Your instructions
Your answer should be the lines below from the one with "data of the" to the one with "This behaviour is", both included, given again exactly and with nothing added.

Exercise material
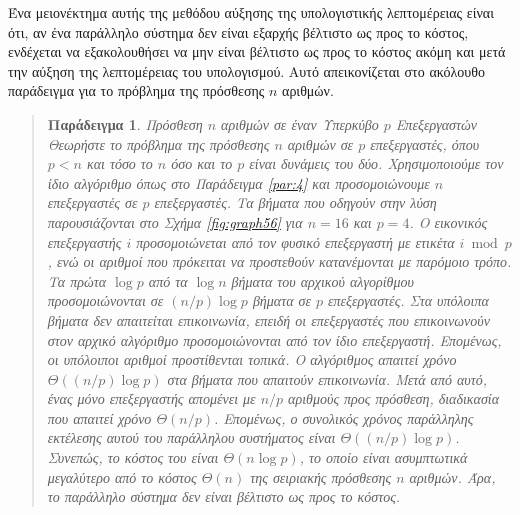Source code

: \documentclass[12pt,a4paper]{article} %
\newtheorem{paradeigma}{Παράδειγμα}
\begin{document}
Ένα μειονέκτημα αυτής της μεθόδου αύξησης της υπολογιστικής λεπτομέρειας 
είναι ότι, αν ένα παράλληλο σύστημα δεν είναι εξαρχής βέλτιστο ως προς το 
κόστος, ενδέχεται να εξακολουθήσει να μην είναι βέλτιστο ως προς το κόστος 
ακόμη και μετά την αύξηση της λεπτομέρειας του υπολογισμού. Αυτό απεικονίζεται 
στο ακόλουθο παράδειγμα για το πρόβλημα της πρόσθεσης $n$ αριθμών.

\begin{quote}
\begin{paradeigma} \label{par:7} Πρόσθεση $n$ αριθμών σε έναν Υπερκύβο $p$ Επεξεργαστών
Θεωρήστε το πρόβλημα της πρόσθεσης $n$ αριθμών σε $p$ επεξεργαστές, όπου 
$p < n$ και τόσο το $n$ όσο και το $p$ είναι δυνάμεις του δύο. Χρησιμοποιούμε 
τον ίδιο αλγόριθμο όπως στο Παράδειγμα \ref{par:4} και προσομοιώνουμε $n$ 
επεξεργαστές σε $p$ επεξεργαστές. Τα βήματα που οδηγούν στην λύση παρουσιάζονται 
στο Σχήμα \ref{fig:graph56} για $n=16$ και $p=4$. Ο εικονικός επεξεργαστής 
$i$ προσομοιώνεται από τον φυσικό επεξεργαστή με ετικέτα $i \bmod p$, ενώ 
οι αριθμοί που πρόκειται να προστεθούν κατανέμονται με παρόμοιο τρόπο. Τα 
πρώτα $\log p$ από τα $\log n$ βήματα του αρχικού αλγορίθμου προσομοιώνονται 
σε $(n/p)\log p$ βήματα σε $p$ επεξεργαστές. Στα υπόλοιπα βήματα δεν 
απαιτείται επικοινωνία, επειδή οι επεξεργαστές που επικοινωνούν στον αρχικό 
αλγόριθμο προσομοιώνονται από τον ίδιο επεξεργαστή. Επομένως, οι υπόλοιποι 
αριθμοί προστίθενται τοπικά. Ο αλγόριθμος απαιτεί χρόνο $\Theta((n/p)\log p)$ 
στα βήματα που απαιτούν επικοινωνία. Μετά από αυτό, ένας μόνο επεξεργαστής 
απομένει με $n/p$ αριθμούς προς πρόσθεση, διαδικασία που απαιτεί χρόνο 
$\Theta(n/p)$. Επομένως, ο συνολικός χρόνος παράλληλης εκτέλεσης αυτού του 
παράλληλου συστήματος είναι $\Theta((n/p)\log p)$. Συνεπώς, το κόστος του 
είναι $\Theta(n\log p)$, το οποίο είναι ασυμπτωτικά μεγαλύτερο από το κόστος 
$\Theta(n)$ της σειριακής πρόσθεσης $n$ αριθμών. Άρα, το παράλληλο σύστημα 
δεν είναι βέλτιστο ως προς το κόστος.
\end{paradeigma}
\end{quote}
\end{document}
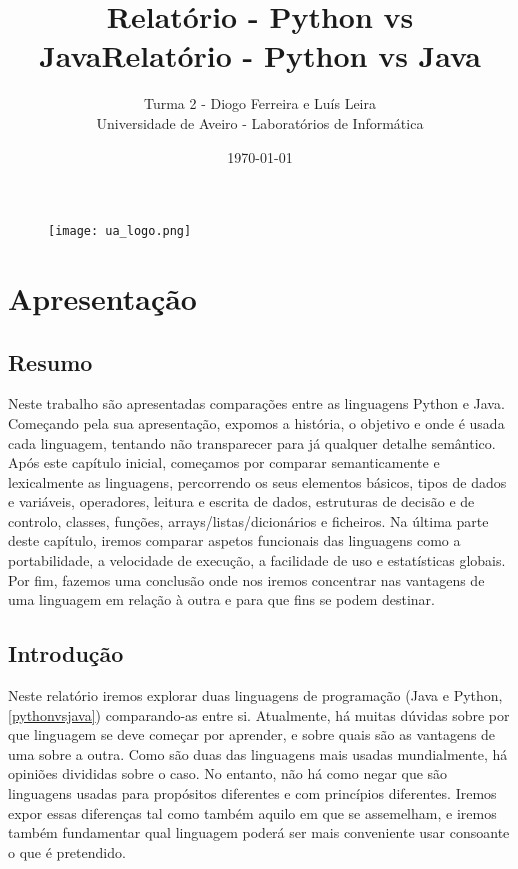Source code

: \documentclass[11pt,openright,twoside]{report}
\title{\textbf{Relatório - Python vs Java}}
\begin{document}
\begin{titlepage}
\begin{figure}
\title{\textbf{Relatório - Python vs Java}}
\author{Turma 2 - Diogo Ferreira e Luís Leira\\\vspace{3cm}
Universidade de Aveiro - Laboratórios de Informática}
\date{\today}
 \texttt{[image: ua\_logo.png]}
\end{figure}
\end{titlepage}

\maketitle
\tableofcontents
\listoffigures

\part{Apresentação}

\chapter{Resumo}
Neste trabalho são apresentadas comparações entre as linguagens Python e Java. Começando pela sua apresentação, expomos a história, o objetivo e onde é usada cada linguagem, tentando não transparecer para já qualquer detalhe semântico. Após este capítulo inicial, começamos por comparar semanticamente e lexicalmente as linguagens, percorrendo os seus elementos básicos, tipos de dados e variáveis, operadores, leitura e escrita de dados, estruturas de decisão e de controlo, classes, funções, arrays/listas/dicionários e ficheiros. Na última parte deste capítulo, iremos comparar aspetos funcionais das linguagens como a portabilidade, a velocidade de execução, a facilidade de uso e estatísticas globais. Por fim, fazemos uma conclusão onde nos iremos concentrar nas vantagens de uma linguagem em relação à outra e para que fins se podem destinar.

\chapter{Introdução}
Neste relatório iremos explorar duas linguagens de programação (Java e Python, \autoref{pythonvsjava}) comparando-as entre si. Atualmente, há muitas dúvidas sobre por que linguagem se deve começar por aprender, e sobre quais são as vantagens de uma sobre a outra. Como são duas das linguagens mais usadas mundialmente, há opiniões divididas sobre o caso.
No entanto, não há como negar que são linguagens usadas para propósitos diferentes e com princípios diferentes. Iremos expor essas diferenças tal como também aquilo em que se assemelham, e iremos também fundamentar qual linguagem poderá ser mais conveniente usar consoante o que é pretendido.
\end{document}
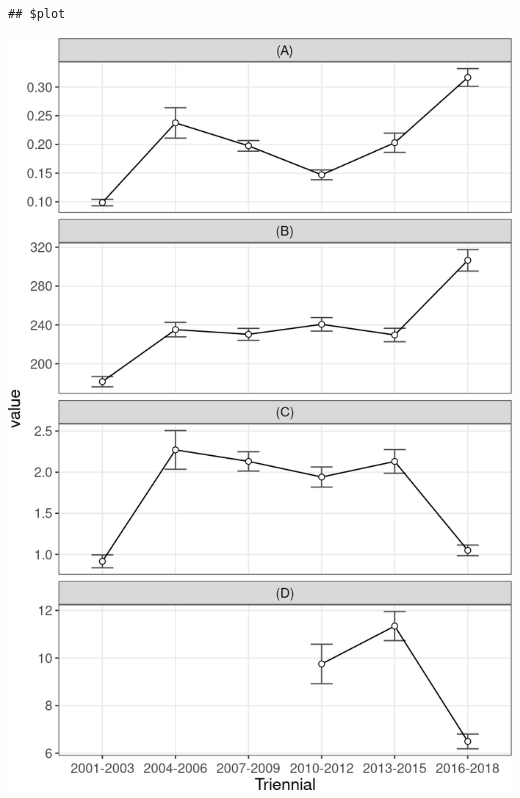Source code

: \documentclass[10pt,landscape,a3paper]{article}
\begin{document}
\begin{verbatim}
## $plot
\end{verbatim}

\begin{center}\includegraphics{img/modelling/aa-eda-ts-9} \end{center}
\end{document}
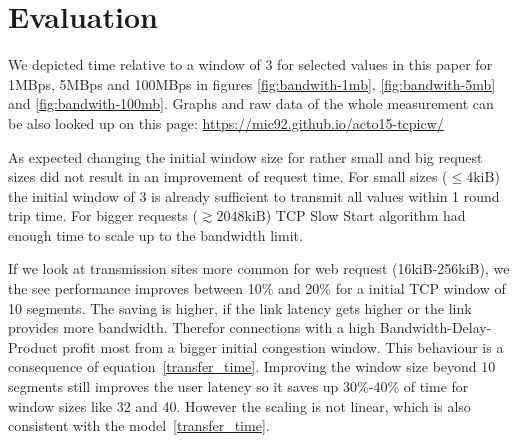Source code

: \section{Evaluation}
\label{sec:evaluation}

We depicted time relative to a window of 3 for selected values in this paper for
1MBps, 5MBps and 100MBps in figures \ref{fig:bandwith-1mb},
\ref{fig:bandwith-5mb} and \ref{fig:bandwith-100mb}. Graphs and raw data of the
whole measurement can be also looked up on this page:
\url{https://mic92.github.io/acto15-tcpicw/}

As expected changing the initial window size for rather small and big request
sizes did not result in an improvement of request time. For small sizes
($\leq{}4\text{kiB}$) the initial window of 3 is already sufficient to transmit
all values within 1 round trip time. For bigger requests
($\gtrsim{}2048\text{kiB}$) TCP Slow Start algorithm had enough time to scale up
to the bandwidth limit.

If we look at transmission sites more common for web request (16kiB-256kiB), we
the see performance improves between 10\% and 20\% for a initial TCP window of
10 segments. The saving is higher, if the link latency gets higher or the link
provides more bandwidth. Therefor connections with a high
Bandwidth-Delay-Product profit most from a bigger initial congestion window.
This behaviour is a consequence of equation~\ref{transfer_time}. Improving the
window size beyond 10 segments still improves the user latency so it saves up
30\%-40\% of time for window sizes like 32 and 40. However the scaling is not
linear, which is also consistent with the model~\ref{transfer_time}.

Exercise output
\ref{fig:bandwith-5mb} and \ref{fig:bandwith-100mb}. Graphs and raw data of the
whole measurement can be also looked up on this page:
\url{https://mic92.github.io/acto15-tcpicw/}

As expected changing the initial window size for rather small and big request
sizes did not result in an improvement of request time. For small sizes
($\leq{}4\text{kiB}$) the initial window of 3 is already sufficient to transmit
all values within 1 round trip time. For bigger requests
($\gtrsim{}2048\text{kiB}$) TCP Slow Start algorithm had enough time to scale up
to the bandwidth limit.

If we look at transmission sites more common for web request (16kiB-256kiB), we
the see performance improves between 10\% and 20\% for a initial TCP window of
10 segments. The saving is higher, if the link latency gets higher or the link
provides more bandwidth. Therefor connections with a high
Bandwidth-Delay-Product profit most from a bigger initial congestion window.
This behaviour is a consequence of equation~\ref{transfer_time}. Improving the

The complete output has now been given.